The Cocoon

Corpsey

bandz ahoy
I wonder if this enforced isolation will wake people up, paradoxically, to how important it is to get out of the cocoon.
 

version

Well-known member
It could do the opposite too. People might wonder why they ever bothered working in an office etc once they've become accustomed to doing everything from home.
 

Corpsey

bandz ahoy
Maybe. This could definitely be a tipping point for WFH. But otoh I think people don't realise how important the social side of work is. Being unemployed is shit for the lack of money of course first and foremost but it's also isolating.

Although, imagine if rather than you and your mates all going to different offices in the morning you all met up and did your separate jobs together. Would that be disastrous?
 

version

Well-known member
It's getting to the point where I'm starting to lose my sense of how things were before. That you could just go out whenever you felt like it, meet a bunch of people in the pub. It feels like a distant land.
 

version

Well-known member
Nah, I just stayed as locked down as I could as I felt it was a matter of time before it kicked in again and I didn't want to get ill. I went to a mate's once, but that's about it in terms of social events. I've been for walks more or less every day.
 

luka

Well-known member
I've mentioned this before but I think one interesting fork in the road is what happens when the shops disappear. We're crossed a threshold. People will still consume needless to say but consumer spending is no longer the main driver of the world economy. The internet is forcing 'bricks and mortar' shops out of business.

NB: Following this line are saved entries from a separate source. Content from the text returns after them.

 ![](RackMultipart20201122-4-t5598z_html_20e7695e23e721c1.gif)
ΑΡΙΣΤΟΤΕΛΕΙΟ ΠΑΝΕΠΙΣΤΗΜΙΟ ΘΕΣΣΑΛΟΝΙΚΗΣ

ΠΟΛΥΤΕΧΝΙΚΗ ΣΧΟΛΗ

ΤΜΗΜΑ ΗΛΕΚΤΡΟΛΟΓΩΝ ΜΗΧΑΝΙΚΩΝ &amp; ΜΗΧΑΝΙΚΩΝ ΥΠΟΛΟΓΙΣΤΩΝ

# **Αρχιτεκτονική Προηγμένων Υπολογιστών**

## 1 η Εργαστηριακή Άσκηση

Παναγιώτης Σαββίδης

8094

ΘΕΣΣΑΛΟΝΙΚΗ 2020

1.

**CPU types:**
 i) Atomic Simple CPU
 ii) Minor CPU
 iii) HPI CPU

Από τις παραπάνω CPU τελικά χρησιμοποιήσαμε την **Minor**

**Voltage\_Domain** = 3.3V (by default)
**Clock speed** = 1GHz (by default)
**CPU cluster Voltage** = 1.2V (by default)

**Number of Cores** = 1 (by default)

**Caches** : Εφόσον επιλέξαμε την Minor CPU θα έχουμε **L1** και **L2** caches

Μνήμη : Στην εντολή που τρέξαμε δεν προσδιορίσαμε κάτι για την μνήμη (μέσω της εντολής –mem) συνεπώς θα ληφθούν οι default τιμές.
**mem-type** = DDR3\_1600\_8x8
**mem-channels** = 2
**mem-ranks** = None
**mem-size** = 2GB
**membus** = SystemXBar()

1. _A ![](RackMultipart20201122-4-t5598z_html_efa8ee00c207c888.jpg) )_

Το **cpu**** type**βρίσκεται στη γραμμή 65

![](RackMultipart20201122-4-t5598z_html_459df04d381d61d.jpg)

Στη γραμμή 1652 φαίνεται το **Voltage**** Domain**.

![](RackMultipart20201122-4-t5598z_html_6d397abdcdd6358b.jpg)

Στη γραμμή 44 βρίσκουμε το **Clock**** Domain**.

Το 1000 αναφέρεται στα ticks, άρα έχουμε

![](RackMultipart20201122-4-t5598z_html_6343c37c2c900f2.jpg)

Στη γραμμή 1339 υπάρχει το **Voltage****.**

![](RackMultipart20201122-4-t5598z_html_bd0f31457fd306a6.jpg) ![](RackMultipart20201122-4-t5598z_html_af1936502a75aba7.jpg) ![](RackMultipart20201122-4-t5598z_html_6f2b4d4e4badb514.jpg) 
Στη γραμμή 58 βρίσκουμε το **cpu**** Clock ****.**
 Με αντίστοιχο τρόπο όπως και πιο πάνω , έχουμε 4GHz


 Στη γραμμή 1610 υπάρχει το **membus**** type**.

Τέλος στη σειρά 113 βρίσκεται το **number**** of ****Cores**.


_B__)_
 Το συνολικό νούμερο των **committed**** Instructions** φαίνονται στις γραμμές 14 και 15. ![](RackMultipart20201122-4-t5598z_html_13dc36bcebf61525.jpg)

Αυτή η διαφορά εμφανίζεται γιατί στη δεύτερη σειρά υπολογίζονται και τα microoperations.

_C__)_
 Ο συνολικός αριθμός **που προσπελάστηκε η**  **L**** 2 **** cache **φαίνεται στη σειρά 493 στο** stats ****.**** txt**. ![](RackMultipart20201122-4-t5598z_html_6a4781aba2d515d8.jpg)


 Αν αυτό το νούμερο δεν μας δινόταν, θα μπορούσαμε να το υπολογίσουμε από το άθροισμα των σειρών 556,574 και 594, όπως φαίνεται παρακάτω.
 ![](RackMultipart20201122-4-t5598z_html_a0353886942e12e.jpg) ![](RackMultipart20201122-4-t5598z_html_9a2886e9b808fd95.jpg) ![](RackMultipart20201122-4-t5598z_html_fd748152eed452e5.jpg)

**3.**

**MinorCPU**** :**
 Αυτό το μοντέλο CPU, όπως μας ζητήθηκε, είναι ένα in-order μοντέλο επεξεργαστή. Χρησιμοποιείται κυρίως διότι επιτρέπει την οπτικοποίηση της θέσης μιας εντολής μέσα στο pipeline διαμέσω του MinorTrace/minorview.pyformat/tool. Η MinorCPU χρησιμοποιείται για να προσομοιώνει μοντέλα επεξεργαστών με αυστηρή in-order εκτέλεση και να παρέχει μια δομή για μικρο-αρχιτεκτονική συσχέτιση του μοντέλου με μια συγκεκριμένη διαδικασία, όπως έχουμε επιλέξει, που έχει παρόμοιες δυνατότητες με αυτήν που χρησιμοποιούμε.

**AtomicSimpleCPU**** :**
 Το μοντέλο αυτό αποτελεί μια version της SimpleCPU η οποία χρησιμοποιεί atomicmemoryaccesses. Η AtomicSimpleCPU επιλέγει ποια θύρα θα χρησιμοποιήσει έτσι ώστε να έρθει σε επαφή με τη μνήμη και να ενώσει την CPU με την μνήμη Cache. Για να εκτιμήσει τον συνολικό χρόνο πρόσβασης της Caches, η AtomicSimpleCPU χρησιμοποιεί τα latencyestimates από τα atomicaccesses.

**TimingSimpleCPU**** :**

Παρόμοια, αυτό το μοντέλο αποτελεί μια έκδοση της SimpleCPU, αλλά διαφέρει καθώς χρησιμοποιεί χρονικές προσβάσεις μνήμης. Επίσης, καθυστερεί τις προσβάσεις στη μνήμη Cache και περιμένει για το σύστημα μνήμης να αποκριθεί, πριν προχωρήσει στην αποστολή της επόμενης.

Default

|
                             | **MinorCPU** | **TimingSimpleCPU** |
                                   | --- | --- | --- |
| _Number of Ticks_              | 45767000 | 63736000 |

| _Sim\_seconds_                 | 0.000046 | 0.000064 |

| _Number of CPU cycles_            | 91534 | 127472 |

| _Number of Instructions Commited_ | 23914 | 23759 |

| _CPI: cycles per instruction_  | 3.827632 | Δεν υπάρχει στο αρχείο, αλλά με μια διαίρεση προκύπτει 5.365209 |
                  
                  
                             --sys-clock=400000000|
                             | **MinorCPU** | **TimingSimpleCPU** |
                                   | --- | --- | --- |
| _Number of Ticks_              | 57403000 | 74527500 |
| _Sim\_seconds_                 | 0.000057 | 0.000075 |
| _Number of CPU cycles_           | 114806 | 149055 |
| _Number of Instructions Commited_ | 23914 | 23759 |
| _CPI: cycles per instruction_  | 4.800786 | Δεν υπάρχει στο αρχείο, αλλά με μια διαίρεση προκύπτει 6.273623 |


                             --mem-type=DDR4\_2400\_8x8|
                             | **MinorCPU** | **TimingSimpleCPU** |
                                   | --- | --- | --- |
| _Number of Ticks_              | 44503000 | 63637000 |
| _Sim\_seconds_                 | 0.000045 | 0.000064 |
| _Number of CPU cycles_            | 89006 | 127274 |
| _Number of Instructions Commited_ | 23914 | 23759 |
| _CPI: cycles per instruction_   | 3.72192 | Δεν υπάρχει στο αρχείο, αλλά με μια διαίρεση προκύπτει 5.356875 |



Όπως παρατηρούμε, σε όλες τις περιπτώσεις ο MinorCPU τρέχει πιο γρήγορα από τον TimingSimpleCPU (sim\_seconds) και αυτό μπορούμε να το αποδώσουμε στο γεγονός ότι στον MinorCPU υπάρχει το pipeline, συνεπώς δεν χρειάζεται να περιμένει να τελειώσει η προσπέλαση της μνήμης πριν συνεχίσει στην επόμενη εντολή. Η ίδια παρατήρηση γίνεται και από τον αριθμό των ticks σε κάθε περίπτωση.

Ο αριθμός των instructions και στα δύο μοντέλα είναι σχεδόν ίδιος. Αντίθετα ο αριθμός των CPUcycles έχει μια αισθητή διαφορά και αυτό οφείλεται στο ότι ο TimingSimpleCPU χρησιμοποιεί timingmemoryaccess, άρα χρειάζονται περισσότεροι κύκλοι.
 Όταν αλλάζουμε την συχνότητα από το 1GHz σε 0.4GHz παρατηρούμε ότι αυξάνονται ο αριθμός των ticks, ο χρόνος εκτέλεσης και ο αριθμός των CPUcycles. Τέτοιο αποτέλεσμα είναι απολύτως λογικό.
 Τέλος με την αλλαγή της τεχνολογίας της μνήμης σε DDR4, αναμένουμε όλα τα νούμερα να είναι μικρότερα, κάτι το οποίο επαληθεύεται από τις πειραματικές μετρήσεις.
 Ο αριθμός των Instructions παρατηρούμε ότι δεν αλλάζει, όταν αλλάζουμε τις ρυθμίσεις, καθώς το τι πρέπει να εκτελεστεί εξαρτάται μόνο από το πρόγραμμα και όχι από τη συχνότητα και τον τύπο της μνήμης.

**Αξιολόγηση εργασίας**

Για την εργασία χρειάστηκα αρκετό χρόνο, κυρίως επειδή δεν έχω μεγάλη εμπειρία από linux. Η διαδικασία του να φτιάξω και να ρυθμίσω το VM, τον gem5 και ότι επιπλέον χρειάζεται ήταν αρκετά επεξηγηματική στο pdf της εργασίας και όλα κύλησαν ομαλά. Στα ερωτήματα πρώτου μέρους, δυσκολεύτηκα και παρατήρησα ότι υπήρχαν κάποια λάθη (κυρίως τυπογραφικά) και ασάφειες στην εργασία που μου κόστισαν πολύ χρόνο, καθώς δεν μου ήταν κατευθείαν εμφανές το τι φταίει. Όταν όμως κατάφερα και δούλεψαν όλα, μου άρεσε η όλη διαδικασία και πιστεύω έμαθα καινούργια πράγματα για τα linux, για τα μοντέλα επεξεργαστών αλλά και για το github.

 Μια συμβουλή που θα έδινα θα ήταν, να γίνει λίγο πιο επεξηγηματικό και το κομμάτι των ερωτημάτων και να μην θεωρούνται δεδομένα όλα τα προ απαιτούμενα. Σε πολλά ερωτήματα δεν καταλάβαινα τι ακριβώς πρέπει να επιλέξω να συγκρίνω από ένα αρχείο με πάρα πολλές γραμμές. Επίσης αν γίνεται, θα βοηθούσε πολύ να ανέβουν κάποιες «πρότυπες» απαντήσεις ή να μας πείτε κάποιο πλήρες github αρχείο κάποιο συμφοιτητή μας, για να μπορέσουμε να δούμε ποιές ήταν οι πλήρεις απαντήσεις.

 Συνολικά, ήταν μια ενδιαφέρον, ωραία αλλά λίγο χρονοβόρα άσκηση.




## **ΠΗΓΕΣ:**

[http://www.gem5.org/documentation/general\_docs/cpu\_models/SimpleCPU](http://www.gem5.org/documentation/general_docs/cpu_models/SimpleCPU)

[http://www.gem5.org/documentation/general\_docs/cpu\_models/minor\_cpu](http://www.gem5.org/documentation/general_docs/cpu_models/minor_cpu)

There's an opportunity, potentially, for a reclamation of public space. Shopping is a tragically degraded use of it in any case. Could there be a way to repurpose it for something which involved interaction and shared projects etc. Almost certainly not... but who knows
As retail continues to retreat, might our future high streets embrace the great outdoors?


“Ever since Woolworths closed in 2008, Stockton Council has been rethinking what the town centre should be,” says Cooke. “The future is not more shops. It’s about leisure, culture, events and recreation, and making it a nice place for people to simply be.”
 

entertainment

Well-known member
Watched The Net last night. 90s hacker thing with Sandra Bullock that's pretty crap but feels prescient in some respects.




Weird how you this type of technological quaintness is so conducive to nostalgia. It's not so much any identifiable good thing about that time that you yearn for. It's more like a yearning for not now. It's not the presence of past technology but the condition it evokes of the absence of current technology, a yearning for the comfort of simplicity, for innocence, a sort of prelapsarian yearning.